Your goal ->
Gather all lines in the entries that include the word "thrpt".

(Dataset entries)
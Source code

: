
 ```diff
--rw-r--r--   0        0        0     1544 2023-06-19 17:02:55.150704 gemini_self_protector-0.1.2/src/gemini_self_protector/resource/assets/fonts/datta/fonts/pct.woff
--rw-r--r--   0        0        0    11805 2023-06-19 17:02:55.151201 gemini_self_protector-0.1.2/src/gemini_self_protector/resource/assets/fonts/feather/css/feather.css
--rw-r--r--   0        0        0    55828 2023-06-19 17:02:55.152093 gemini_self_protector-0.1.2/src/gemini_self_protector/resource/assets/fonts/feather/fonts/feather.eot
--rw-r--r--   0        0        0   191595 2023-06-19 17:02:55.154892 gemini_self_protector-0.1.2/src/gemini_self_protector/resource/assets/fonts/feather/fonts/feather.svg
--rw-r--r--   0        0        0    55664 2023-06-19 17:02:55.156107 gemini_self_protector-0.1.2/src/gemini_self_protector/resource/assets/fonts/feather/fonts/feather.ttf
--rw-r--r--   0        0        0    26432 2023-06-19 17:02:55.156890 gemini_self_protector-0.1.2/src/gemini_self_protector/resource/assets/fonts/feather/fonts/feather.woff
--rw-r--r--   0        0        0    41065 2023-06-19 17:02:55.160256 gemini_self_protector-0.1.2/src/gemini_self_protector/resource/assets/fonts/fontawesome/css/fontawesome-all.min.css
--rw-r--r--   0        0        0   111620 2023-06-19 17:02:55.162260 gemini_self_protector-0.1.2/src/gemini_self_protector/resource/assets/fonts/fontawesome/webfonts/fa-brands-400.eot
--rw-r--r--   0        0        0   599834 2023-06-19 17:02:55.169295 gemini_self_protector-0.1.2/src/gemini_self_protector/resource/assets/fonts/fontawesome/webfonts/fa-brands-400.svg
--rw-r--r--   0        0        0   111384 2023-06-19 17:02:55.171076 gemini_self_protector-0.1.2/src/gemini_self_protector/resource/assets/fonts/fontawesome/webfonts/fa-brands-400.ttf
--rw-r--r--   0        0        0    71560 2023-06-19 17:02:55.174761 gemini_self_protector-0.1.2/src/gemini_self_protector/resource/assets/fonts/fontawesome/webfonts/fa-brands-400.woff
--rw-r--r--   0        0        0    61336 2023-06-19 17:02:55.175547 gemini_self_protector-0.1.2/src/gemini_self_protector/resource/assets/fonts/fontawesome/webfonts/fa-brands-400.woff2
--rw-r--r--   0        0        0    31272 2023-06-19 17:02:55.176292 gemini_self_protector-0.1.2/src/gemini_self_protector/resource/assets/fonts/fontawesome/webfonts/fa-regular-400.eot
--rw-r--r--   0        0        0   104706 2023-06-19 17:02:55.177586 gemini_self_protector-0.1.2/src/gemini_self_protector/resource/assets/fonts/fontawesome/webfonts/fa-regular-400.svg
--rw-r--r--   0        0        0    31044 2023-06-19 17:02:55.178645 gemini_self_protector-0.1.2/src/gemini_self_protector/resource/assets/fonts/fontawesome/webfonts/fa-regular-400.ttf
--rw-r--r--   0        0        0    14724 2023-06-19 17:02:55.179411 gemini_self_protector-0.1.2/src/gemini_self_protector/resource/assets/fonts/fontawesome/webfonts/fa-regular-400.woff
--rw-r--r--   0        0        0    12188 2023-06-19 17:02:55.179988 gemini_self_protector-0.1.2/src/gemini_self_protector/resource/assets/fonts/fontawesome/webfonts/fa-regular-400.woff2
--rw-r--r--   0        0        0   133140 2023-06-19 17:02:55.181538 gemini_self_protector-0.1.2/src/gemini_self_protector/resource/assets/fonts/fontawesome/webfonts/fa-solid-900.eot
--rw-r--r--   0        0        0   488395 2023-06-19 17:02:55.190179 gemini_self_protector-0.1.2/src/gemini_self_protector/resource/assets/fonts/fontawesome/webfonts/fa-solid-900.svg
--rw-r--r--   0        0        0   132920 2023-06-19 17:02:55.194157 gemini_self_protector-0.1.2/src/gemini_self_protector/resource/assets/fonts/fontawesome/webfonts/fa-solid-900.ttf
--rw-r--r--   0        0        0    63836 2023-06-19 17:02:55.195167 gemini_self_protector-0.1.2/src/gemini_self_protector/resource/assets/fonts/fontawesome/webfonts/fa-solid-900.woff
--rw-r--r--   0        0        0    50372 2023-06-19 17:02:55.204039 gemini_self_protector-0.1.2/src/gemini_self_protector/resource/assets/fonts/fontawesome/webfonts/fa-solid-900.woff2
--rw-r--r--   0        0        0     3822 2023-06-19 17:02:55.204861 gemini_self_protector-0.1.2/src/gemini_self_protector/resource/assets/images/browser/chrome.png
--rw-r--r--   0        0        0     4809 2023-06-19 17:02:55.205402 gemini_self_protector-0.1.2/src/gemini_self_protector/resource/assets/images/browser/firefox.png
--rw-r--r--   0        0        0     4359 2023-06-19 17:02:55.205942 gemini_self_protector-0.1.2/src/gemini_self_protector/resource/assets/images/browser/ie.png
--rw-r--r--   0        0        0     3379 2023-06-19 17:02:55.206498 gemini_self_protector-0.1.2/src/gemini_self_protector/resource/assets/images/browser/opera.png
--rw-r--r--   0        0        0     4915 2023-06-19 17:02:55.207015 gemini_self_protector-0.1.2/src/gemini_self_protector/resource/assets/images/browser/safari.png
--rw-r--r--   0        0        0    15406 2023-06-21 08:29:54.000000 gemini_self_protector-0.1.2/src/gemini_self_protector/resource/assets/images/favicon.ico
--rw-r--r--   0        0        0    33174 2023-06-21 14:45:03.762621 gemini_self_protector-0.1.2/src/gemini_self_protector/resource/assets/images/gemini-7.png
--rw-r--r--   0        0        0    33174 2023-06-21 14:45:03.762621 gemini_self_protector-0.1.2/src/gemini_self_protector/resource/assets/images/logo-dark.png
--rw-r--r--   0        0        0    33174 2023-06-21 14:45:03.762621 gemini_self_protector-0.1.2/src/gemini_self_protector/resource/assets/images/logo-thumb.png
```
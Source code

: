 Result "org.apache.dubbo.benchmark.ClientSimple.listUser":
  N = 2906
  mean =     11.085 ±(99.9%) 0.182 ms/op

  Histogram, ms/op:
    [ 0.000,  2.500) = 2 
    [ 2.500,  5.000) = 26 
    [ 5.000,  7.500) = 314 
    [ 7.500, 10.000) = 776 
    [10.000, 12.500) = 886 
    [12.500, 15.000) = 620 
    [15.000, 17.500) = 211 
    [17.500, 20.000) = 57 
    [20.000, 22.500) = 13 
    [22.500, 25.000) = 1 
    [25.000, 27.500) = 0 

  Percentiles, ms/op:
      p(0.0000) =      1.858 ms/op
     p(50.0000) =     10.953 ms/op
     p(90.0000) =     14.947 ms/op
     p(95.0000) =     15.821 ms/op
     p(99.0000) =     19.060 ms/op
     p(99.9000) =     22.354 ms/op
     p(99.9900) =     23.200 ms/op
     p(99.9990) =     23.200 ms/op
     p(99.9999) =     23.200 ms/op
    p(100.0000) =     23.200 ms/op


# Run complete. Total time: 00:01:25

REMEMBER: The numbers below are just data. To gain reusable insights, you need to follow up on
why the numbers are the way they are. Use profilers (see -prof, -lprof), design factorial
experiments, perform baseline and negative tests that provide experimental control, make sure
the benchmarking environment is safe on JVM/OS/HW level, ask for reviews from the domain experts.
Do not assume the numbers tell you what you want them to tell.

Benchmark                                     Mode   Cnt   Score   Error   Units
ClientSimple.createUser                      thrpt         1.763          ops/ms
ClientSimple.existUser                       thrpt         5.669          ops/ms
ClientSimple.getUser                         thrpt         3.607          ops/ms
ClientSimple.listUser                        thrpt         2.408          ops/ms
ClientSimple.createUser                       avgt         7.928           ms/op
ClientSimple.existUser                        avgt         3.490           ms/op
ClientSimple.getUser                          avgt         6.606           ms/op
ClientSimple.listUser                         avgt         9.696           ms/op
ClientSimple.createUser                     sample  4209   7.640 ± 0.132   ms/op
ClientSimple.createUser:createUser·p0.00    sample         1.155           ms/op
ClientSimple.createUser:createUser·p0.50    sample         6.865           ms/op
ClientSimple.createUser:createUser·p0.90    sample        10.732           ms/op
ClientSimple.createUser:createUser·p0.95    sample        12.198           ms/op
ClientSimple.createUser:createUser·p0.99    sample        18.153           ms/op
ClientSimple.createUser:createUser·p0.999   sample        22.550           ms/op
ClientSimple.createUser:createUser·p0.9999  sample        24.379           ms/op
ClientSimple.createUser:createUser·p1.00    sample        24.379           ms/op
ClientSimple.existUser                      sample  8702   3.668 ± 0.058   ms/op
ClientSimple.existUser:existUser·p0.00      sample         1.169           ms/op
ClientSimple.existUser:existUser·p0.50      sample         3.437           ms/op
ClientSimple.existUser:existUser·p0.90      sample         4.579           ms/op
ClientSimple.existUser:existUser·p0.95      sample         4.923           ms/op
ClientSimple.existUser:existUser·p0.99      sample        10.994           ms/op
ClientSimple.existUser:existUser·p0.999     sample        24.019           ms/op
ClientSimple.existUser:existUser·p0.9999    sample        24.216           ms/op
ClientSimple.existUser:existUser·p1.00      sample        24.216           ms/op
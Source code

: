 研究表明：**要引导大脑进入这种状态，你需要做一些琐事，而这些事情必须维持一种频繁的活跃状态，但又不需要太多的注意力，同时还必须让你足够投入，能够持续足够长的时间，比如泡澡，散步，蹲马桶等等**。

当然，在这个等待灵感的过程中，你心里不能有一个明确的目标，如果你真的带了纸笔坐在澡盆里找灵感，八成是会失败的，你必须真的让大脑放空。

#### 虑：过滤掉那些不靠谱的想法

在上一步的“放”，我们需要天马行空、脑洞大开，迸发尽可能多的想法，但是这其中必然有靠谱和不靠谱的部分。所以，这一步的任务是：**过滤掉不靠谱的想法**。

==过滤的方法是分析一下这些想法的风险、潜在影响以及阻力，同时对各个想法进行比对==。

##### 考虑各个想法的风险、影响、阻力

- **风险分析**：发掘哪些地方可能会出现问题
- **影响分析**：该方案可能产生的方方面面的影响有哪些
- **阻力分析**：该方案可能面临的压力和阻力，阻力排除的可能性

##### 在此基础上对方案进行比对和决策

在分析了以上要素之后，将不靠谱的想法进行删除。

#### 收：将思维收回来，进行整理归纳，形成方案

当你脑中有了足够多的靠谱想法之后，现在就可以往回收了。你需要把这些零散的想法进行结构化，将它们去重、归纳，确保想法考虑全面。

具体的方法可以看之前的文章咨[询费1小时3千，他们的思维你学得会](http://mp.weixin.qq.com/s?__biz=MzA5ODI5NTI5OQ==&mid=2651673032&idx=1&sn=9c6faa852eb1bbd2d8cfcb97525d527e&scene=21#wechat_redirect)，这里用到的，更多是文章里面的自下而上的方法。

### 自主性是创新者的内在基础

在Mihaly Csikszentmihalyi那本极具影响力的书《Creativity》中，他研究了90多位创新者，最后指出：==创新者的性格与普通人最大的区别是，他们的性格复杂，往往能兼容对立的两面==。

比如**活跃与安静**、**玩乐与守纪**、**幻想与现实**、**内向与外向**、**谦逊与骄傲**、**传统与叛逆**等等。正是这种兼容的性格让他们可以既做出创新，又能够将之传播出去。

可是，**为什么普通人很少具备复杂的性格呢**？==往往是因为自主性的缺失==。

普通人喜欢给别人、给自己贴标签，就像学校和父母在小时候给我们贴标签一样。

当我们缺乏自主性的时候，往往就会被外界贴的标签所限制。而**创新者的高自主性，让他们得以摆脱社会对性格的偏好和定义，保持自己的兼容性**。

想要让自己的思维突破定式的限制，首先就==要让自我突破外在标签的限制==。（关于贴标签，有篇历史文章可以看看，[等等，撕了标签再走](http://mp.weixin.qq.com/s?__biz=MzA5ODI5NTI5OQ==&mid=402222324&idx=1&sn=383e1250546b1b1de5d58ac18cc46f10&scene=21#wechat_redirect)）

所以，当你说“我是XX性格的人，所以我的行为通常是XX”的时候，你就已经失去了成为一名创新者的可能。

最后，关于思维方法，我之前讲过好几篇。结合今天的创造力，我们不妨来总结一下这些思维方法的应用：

Answer to the problem ->
ClientSimple.createUser                      thrpt         1.763          ops/ms
ClientSimple.existUser                       thrpt         5.669          ops/ms
ClientSimple.getUser                         thrpt         3.607          ops/ms
ClientSimple.listUser                        thrpt         2.408          ops/ms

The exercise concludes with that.